(Task to carry out):
Count how many lines in the material below hold the word "distributions"; the reply is that number alone.

* * * *

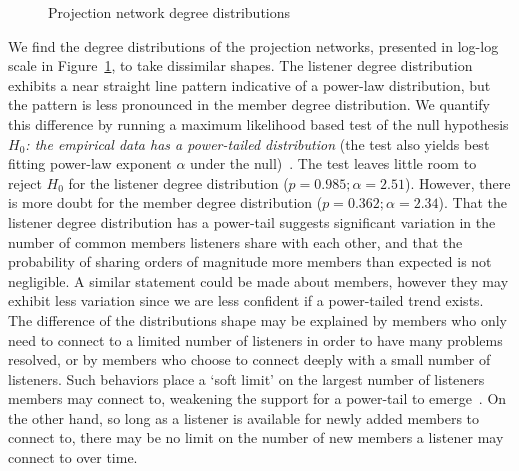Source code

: \begin{figure}[t]
	\hfill
	\caption{Projection network degree distributions}
	\label{fig:dd}
\end{figure}

We find the degree distributions of the projection networks, presented in log-log
scale in Figure~\ref{fig:dd}, to take dissimilar shapes. The listener degree
distribution exhibits a near straight line pattern
indicative of a power-law distribution, but the  pattern is less pronounced 
in the member degree distribution. 
We quantify this difference by running a maximum likelihood based test of the null hypothesis 
{\em $H_0$: the empirical data has a power-tailed distribution} (the test also yields
best fitting power-law exponent $\alpha$ under the null)~\cite{clauset2009power}.
The test leaves little room to reject $H_0$ for the listener degree distribution 
($p = 0.985; \alpha = 2.51$). However, there is more doubt for
the member degree distribution ($p = 0.362; \alpha = 2.34$). 
That the listener degree distribution has a
power-tail suggests significant variation in the number of common members listeners share
with each other, and that the probability of sharing orders of magnitude more members than
expected is not negligible. A similar statement could be made about members, however 
they may exhibit less variation since we are less confident if a power-tailed trend exists. 
The difference of the distributions shape may be explained by members who only need to connect to a limited
number of listeners in order to have many problems resolved, or by members who choose to 
connect deeply with a small number of listeners. Such behaviors place
a `soft limit' on the largest number of listeners members may connect to, weakening the support for a 
power-tail to emerge~\cite{lipsky2008queueing}.  On the other hand, so long as a listener is available for 
newly added members to connect to, there may be no limit on the number of 
new members a listener may connect to over time.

* * * *

(Answer space):
3